Seeking to reassure an uneasy ally, President Obama today told Israeli Prime Minister Benjamin Netanyahu that the U.S. is entering into possible nuclear negotiations with Iran "very clear-eyed."
"Given the statements and actions from the Iranian regime in the past, the threats against Israel, the acts against Israel, it is absolutely clear that words are not sufficient; that we have to have actions that give the international community confidence that in fact they are meeting their international obligations fully and that they are not in a position to have a nuclear weapon," the president told reporters in the Oval Office following a meeting with Netanyahu.
The leaders are meeting at the White House just days after Obama had an historic phone call with new Iranian President Hassan Rouhani, who has signaled a willingness to work with Obama even as his country has not made any concrete steps to fulfill the preconditions that the administration requires for negotiations on the nuclear issue.
"Because of the extraordinary sanctions that we have been able to put in place over the last several years, the Iranians are now prepared, it appears, to negotiate.
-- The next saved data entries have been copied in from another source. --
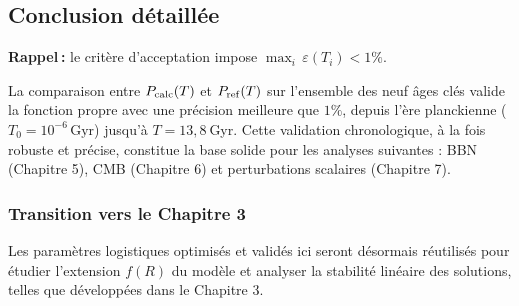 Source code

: \subsection{Conclusion détaillée}

\noindent\textbf{Rappel :} le critère d’acceptation impose 
\(\max_{i}\,\varepsilon(T_i)<1\%\).

La comparaison entre \(P_{\rm calc}(T)\) et \(P_{\rm ref}(T)\) sur l’ensemble des neuf âges clés valide la fonction propre avec une précision meilleure que \(1\%\), depuis l’ère planckienne (\(T_{0}=10^{-6}\,\mathrm{Gyr}\)) jusqu’à \(T=13{,}8\) Gyr.  
Cette validation chronologique, à la fois robuste et précise, constitue la base solide pour les analyses suivantes : BBN (Chapitre 5), CMB (Chapitre 6) et perturbations scalaires (Chapitre 7).

\subsubsection*{Transition vers le Chapitre 3}

Les paramètres logistiques optimisés et validés ici seront désormais réutilisés pour étudier l’extension \(f(R)\) du modèle et analyser la stabilité linéaire des solutions, telles que développées dans le Chapitre 3.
We have to test diplomacy. We have to see if in fact they are serious about their willingness to abide by international norms and international law and international requirements and resolutions, and we in good faith will approach them, indicating that it is our preference to resolve these issues diplomatically," Obama said.
The president underscored that the U.S. and Israel share the same goal: preventing Iran from obtaining a nuclear weapon. "We will be in close consultation with Israel and our other friends and allies in the region during this process, and our hope is that we can resolve this diplomatically," he added.
Netanyahu stressed that "Iran is committed to Israel's destruction" and urged Obama to keep tough economic sanctions in place.
"If diplomacy is to work, those pressures must be kept in place. And I think they should not be lessened until there is verifiable success," Netanyahu said. "In fact, it is Israel's firm belief that if Iran continues to advance its nuclear program during negotiations, the sanctions should be strengthened."